Elogio dell’esame di Stato.
Ho già scritto che l’esame di Stato fa bene (vedi sogliola giugno 2016), fa certamente bene all’ insegnante, soprattutto se è esterno o presidente, soprattutto se si allontana dalla costa e si addentra nella prima collina italiana.
Bastano 40 km per sentire la differenza, e pazienza se ti devi svegliare alle 5:30 e sulle strade avvallate e franate incontri enormi mostri agricoli gialli e verdi di cui vorresti capire la funzione e che comunque vorresti guidare una volta nella vita… almeno un giorno vedi il grano così giallo che sembra prendere fuoco e il giorno dopo trovi rotoli di paglia poggiati sul pendio come grossi giocattoli, sorprendi civettine ancora alzate, lasci attraversare famiglie di quaglie.

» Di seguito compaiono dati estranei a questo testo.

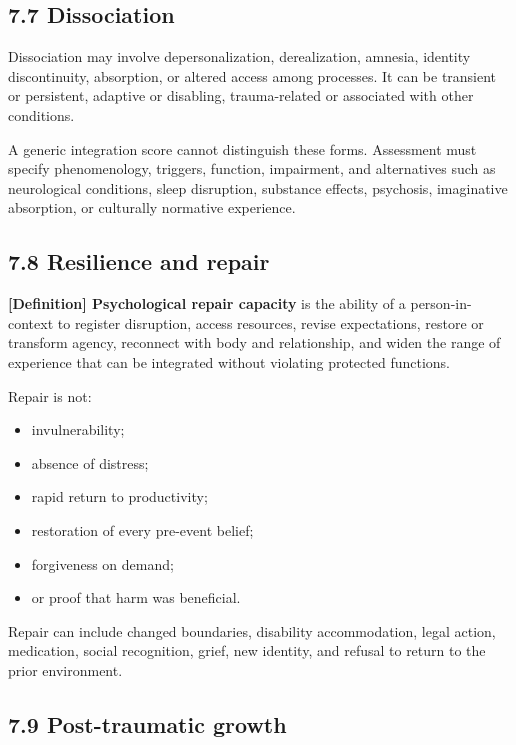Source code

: \documentclass[
  11pt,
]{article}
\providecommand{\tightlist}{%
  \setlength{\itemsep}{0pt}\setlength{\parskip}{0pt}}
\begin{document}
\subsection{7.7 Dissociation}\label{dissociation}

Dissociation may involve depersonalization, derealization, amnesia,
identity discontinuity, absorption, or altered access among processes.
It can be transient or persistent, adaptive or disabling, trauma-related
or associated with other conditions.

A generic integration score cannot distinguish these forms. Assessment
must specify phenomenology, triggers, function, impairment, and
alternatives such as neurological conditions, sleep disruption,
substance effects, psychosis, imaginative absorption, or culturally
normative experience.

\subsection{7.8 Resilience and repair}\label{resilience-and-repair}

\textbf{{[}Definition{]} Psychological repair capacity} is the ability
of a person-in-context to register disruption, access resources, revise
expectations, restore or transform agency, reconnect with body and
relationship, and widen the range of experience that can be integrated
without violating protected functions.

Repair is not:

\begin{itemize}
\tightlist
\item
  invulnerability;
\item
  absence of distress;
\item
  rapid return to productivity;
\item
  restoration of every pre-event belief;
\item
  forgiveness on demand;
\item
  or proof that harm was beneficial.
\end{itemize}

Repair can include changed boundaries, disability accommodation, legal
action, medication, social recognition, grief, new identity, and refusal
to return to the prior environment.

\subsection{7.9 Post-traumatic growth}\label{post-traumatic-growth}
\end{document}
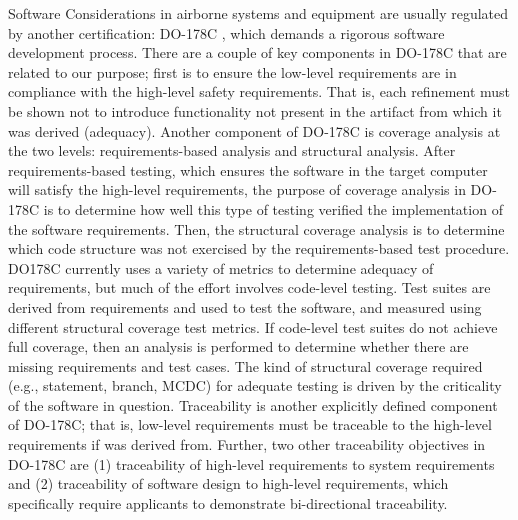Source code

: Software Considerations in airborne systems and equipment are usually regulated by another certification: DO-178C \cite{DO178C}, which demands a rigorous software development process.   There are a couple of key components in DO-178C that are related to our purpose; first is to ensure the low-level requirements are in compliance with the high-level safety requirements. That is, each refinement must be shown not to introduce functionality not present in the artifact from which it was derived (adequacy). 
Another component of DO-178C is coverage analysis at the two levels: requirements-based analysis and structural analysis.
After requirements-based testing, which ensures the software in the target computer will satisfy the high-level requirements, the purpose of coverage analysis in DO-178C is to determine how well this type of testing verified the implementation of the software requirements. Then, the structural coverage analysis is to determine which code structure was not exercised by the requirements-based test procedure. 
DO178C currently uses a variety of metrics to determine adequacy of requirements, but much of the effort involves code-level testing.  Test suites are derived from requirements and used to test the software, and measured using different structural coverage test metrics.
If code-level test suites do not achieve full coverage, then an analysis is performed to determine whether there are missing requirements and test cases.  The kind of structural coverage required (e.g., statement, branch, MCDC) for adequate testing is driven by the criticality of the software in question.
Traceability is another explicitly defined component of DO-178C; that is, low-level requirements must be traceable to the high-level requirements if was derived from. Further, two other traceability objectives in DO-178C are (1) traceability of high-level requirements to system requirements and (2) traceability of software design to high-level requirements, which specifically require applicants to demonstrate bi-directional traceability.

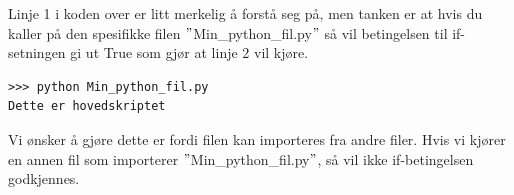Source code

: Linje 1 i koden over er litt merkelig å forstå seg på, men tanken er at hvis du kaller på den spesifikke filen  $"$Min\_python\_fil.py$"$ så vil betingelsen til if-setningen gi ut True som gjør at linje 2 vil kjøre.

\begin{lstlisting}
>>> python Min_python_fil.py
Dette er hovedskriptet
\end{lstlisting}
 Vi ønsker å gjøre dette er fordi filen kan importeres fra andre filer. Hvis vi kjører en annen fil som importerer  $"$Min\_python\_fil.py$"$, så vil ikke if-betingelsen godkjennes.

Fa bene perchè incontri ragazzi diversi, impari cos’è un Arduino e che con lui si può fare quasi tutto e si compra in ferramenta, vedi funzionare un radar poggiato sul tuo tavolo e un misuratore elettronico di temperatura che attravero due semplici trasmittenti “da bagnino” comunica col telefono e gli dice quanto caldo fa, vedi un braccio meccanico raccogliere piccoli oggetti e un’automobilina munita di sensori che sa come evitarli.
Così prendi contatto con il mondo dei tecnici, quelli di cui di solito leggi sulle pagine economiche, quelli che troveranno subito lavoro… ma non è tutto oro…
L’inglese è nella maggior parte dei casi un mistero, quindi le opportunità si restringono molto, tanto da diventare un cappio al collo.
Ci si interroga come sia possibile, dopo 8 anni di insegnamento dell’inglese, avere ragazzi che dichiarano di non saperne nulla, dove abbiamo sbagliato?
…E poi solo una piccola parte porta progetti tecnici all’esame, vengono scoraggiati, la maggior parte si presenta con quei percorsi anonimi, scaricati (male) dalla rete, che partono da autori ( Pirandello, D’Annunzio..) di cui non hanno letto nulla.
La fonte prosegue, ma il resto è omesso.